Queen – 60″ X 80″ – Queen is the most common size. You will find the most linen and bed options for queen size. If you are in a small room, or have limited space for a king size, queen is your next best option. Queen is also the smallest size two adults should share.

Full – 53″ X 75″ – In the not too distant past, two adults would often sleep together on a full size mattress. That equates to less than 27″ of sleep surface for each adult. Outside of the antique furniture store, you will notice that full size furniture is rare. And when you do find some, it is usually designed for juveniles. Unless you are locked into full size, or have very limited space, always choose a queen. The difference in space is marginal (both perception and actual). The price for a full set is often the same as a queen, which is another good reason to step up to the queen size. And of course there will be a whole lot more linen and bed options available in queen size.

Choose you kid's bed carefully. A supportive mattress is critical to their growth.

Choose you child’s bed carefully. A good quality mattress is critical to their growth and health.

Twin – 38″ X 75″ – Twin is the smallest size available outside of crib mattresses. This is quite often the first mattress size for children. For a very young child, I would start with a very modest priced twin set. The reasoning is that it is unlikely they will stay in the twin size into their teen or young adult years. Plus, the price difference between twin, full, and queen sets narrows quickly as the quality increases. It makes little sense to spend $900 on a twin set when the queen may only be $100 or so more.

You can also special order the following sizes:

California King – 72″ X 84″ – If you are 77″ (6′ 5″) or taller, a Cal King set might be a smart move. You lose four inches of width, but gain it back in length. The downside is obvious, less horizontal space for two people. The other challenge, far less options in beds and linens when you change to Cal King – although this has improved greatly since I first bought mine. If you don’t need the length, go for the horizontal space.

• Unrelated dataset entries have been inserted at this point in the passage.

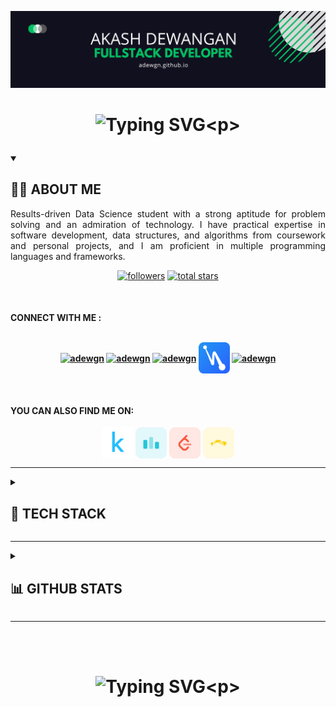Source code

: [![MasterHead](akashd.png)](adewgn.github.io)
 
# <p align="center"> ![Typing SVG](https://readme-typing-svg.demolab.com?font=Fira+Code&size=48&pause=500&vCenter=true&width=800&color=00FF6C&lines=HI,+I+AM+AKASH+DEWANGAN+:];WELCOME+TO+MY+GITHUB+PROFILE;)<p>

<!--<p align="left"> <a href="https://github.com/ryo-ma/github-profile-trophy"><img src="https://github-profile-trophy.vercel.app/?username=adewgn" alt="adewgn" /></a> </p>-->




<!--<p align="left"> <a href="https://twitter.com/adewgn" target="blank"><img src="https://img.shields.io/twitter/follow/adewgn?logo=twitter&style=for-the-badge" alt="adewgn" /></a> </p>-->

<details open>
<summary><h2>👨‍💻 ABOUT ME</h2></summary>

<p align="justify">Results-driven Data Science student with a strong aptitude for problem solving and an admiration of technology. I have practical expertise in software development, data structures, and algorithms from coursework and personal projects, and I am proficient in multiple programming languages and frameworks.</p>
 

<p align="center">
      <a href="https://github.com/adewgn?tab=followers">
         <img alt="followers" title="Follow me on Github" src="https://custom-icon-badges.demolab.com/github/followers/adewgn?color=236ad3&labelColor=1155ba&style=for-the-badge&logo=person-add&label=Follow&logoColor=white"/></a>
      <a href="https://github.com/adewgn?tab=repositories&sort=stargazers">
         <img alt="total stars" title="Total stars on GitHub" src="https://custom-icon-badges.demolab.com/github/stars/adewgn?color=55960c&style=for-the-badge&labelColor=488207&logo=star"/></a>
   </p>
<br>

<h4> CONNECT WITH ME :
<br>
<br>
<p align="center">
<a href="https://twitter.com/adewgn" target="blank"><img align="center" src="https://skillicons.dev/icons?i=twitter" alt="adewgn"/></a>
<a href="https://linkedin.com/in/adewgn" target="blank"><img align="center" src="https://skillicons.dev/icons?i=linkedin" alt="adewgn"/></a>
<!--<a href="https://dev.to/adewgn" target="blank"><img align="center" src="https://skillicons.dev/icons?i=devto" alt="adewgn"/></a>-->
<a href="https://stackoverflow.com/users/adewgn" target="blank"><img align="center" src="https://skillicons.dev/icons?i=stackoverflow" alt="adewgn"  /></a>
<a href="https://hashnode.com/@adewgn" target="blank"><img align="center" src="img/hashnode.png" width="50px" alt="@adewgn"/></a>
<a href="https://codepen.io/adewgn" target="blank"><img align="center" src="https://skillicons.dev/icons?i=codepen" alt="adewgn"/></a>

</p>

<br>

<h4>YOU CAN ALSO FIND ME ON:</h4>    
<p align="center">
<a href="https://kaggle.com/adewgn" target="blank"><img align="center" src="img/kaggle.png" width="50px" alt="adewgn"/></a>
<a href="https://codeforces.com/profile/adewgn" target="blank"><img align="center" src="img/codeforce.png" width="50px" alt="adewgn"/></a>
<a href="https://www.leetcode.com/adewgn" target="blank"><img align="center" width="50px" src="img/leetcode.webp" alt="adewgn"/></a>
<a href="https://www.topcoder.com/members/adewgn" target="blank"><img align="center" src="img/topcoder.webp" width="50px" alt="adewgn"/></a>
</p>

</details>

---

<details>
<summary><h2>📡 TECH STACK</h2></summary>

<h3>👨‍💻 Programming and Markup Languages</h3>
<p align="center">
  <a>
    <img src="https://skillicons.dev/icons?i=c,cs,cpp,java,js,ts,go,php,rust,octave,clojure,latex,html,css,mysql&perline=10" />
  </a>
</p>


<h3>👨‍💻 Database and Cloud Hosting</h3>
<p align="center">
  <a>
    <img src="https://skillicons.dev/icons?i=cassandra,dynamodb,mongodb,postgres,aws,azure,docker,bash,gcp,kubernetes,appwrite,firebase,heroku&perline=10" />
  </a>
</p>


<h3>🧰 Frameworks and Libraries</h3>
 <p align="center">
  <a>
    <img src="https://skillicons.dev/icons?i=nodejs,nextjs,express,angular,vue,bootstrap,jquery,react,tailwind,threejs,django,dotnet,electron,flask,laravel,webflow,webpack,wordpress,tensorflow,pytorch,dart,flutter,kotlin&perline=10" />
  </a>
</p>

 <h3>💻 Software and Tools</h3>
 <p align="center">
  <a>
    <img src="https://skillicons.dev/icons?i=arduino,au,ai,ps,pr,powershell,autocad,blender,git,github,gitlab,githubactions,figma,linux,matlab,postman,unreal,unity,discord&perline=10" />
  </a>
</p>
</details>

---


<details>
<summary><h2>📊 GITHUB STATS </h2></summary>

  <h3 align="left">🔥 Streak Stats</h3>

  <p align="center">
    <a href="#">
      <img title="🔥 Get streak stats for your profile at git.io/streak-stats" alt="adewgn's streak" src="https://streak-stats.demolab.com/?user=adewgn&theme=github-dark&hide_border=true"/>
    </a>
  </p>

  <h3>💻 GitHub Profile Stats</h3>

  <!-- https://github.com/anuraghazra/github-readme-stats -->

  <p align="center">
    <a href="#"><img alt="adewgn's Github Stats" src="https://denvercoder1-github-readme-stats.vercel.app/api/?username=adewgn&show_icons=true&include_all_commits=true&count_private=true&theme=react&hide_border=true&bg_color=090E14&title_color=00FF6C&icon_color=2874A6" height="150px"/></a>
    <a href="#"><img alt="adewgn's Top Languages" src="https://denvercoder1-github-readme-stats.vercel.app/api/top-langs/?username=adewgn&langs_count=8&layout=compact&theme=react&hide_border=true&bg_color=090E14&title_color=00FF6C&icon_color=2ECC71&hide=Jupyter%20Notebook,Roff" height="150px"/></a>
  </p>

  <br/>

  <p align="center">
  <b>Note:</b> Top languages is only a metric of the languages my public code consists of and doesn't reflect experience or skill level.
  <br>
  <br>
    <a href="#"><img alt="adewgn's Activity Graph" src="https://github-readme-activity-graph.vercel.app/graph/?username=adewgn&bg_color=090E14&color=00FF6C&line=2874A6&point=FFFFFF&hide_border=true" /></a>
  </p>

</details>

---
<br>
<br>

# <p align="center"> ![Typing SVG](https://readme-typing-svg.demolab.com?font=Fira+Code&size=48&pause=500&vCenter=true&width=800&color=00FF6C&lines=THANK+YOU+FOR+STOPPING+BY;MAKE+SURE+TO+LEAVE+A+STAR+:];)<p>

Most people curl up during the night and do not need the full 84″.

Twin Extra Long – 38″ X 80″ – If you are stuck in a very limited space with a sleeper well over 6′, the TXL size may be the right fit. You will pay a 10-20% premium over twin, and it may be more cost effective and functional to invest in a queen set. But if that is not an option, TXL is the best bet. The same challenges as Cal King plague the TXL size, limited bed and linens options are available.

Buying For Specific Rooms

Master Bedroom – For two adults, if at all possible, purchase a king set. This will give both people the most room to adjust on the mattress. The king will be about 20% higher than the queen set, well worth it for more room.The California King size is getting more popular, but a word of caution, you will significantly limit your bed and linens options when you go with a California King size mattress. If you are 6’5″ or taller, it may be worthwhile. Otherwise, it would be better to have the four extra inches of width in a regular king.

Guest Room/Kids Room – I always recommend buying a queen set. A full and queen set are often priced the same. The difference in size is minimal for space concerns. And of course, you will have many more bed and linens options in the queen size. If you are locked into the full size, purchase the very best full set you can find. There will be limited room to adjust, especially if two adults have to squeeze together on it.

If you plan on using the kid’s bedroom as another guest bed, the queen will work perfectly. Also, if you are buying a quality set, a good queen set will take you well into your child’s adult life, possibly becoming their bed in their first apartment, or a quality guest bed in your home.

For very young children transitioning from crib or toddler bed, it may be best to go with an inexpensive twin, knowing that you will change to a queen when they get older.

A final thought on guest beds – if you are not comfortable on it, nobody else will be. Buy a mattress that if you had to sleep on it, you could. If a spouse is sick, snoring, or you are painting a room for instance, you may end up on that mattress. Buy it with this in mind, you are likely to spend more nights on it than any guest over the life of that mattress.

Mattress Budget – Minimum to budget for a quality set
King – $1,300
Queen/Full – $800
Twin – $600

The prices above assume you are buying for adults, and for every night use. There are certainly less expensive mattresses that may work as transitional beds for small children or infrequent guest use. But choose wisely. There are a lot of really bad mattresses out there. Don’t waste your money on a piece of junk.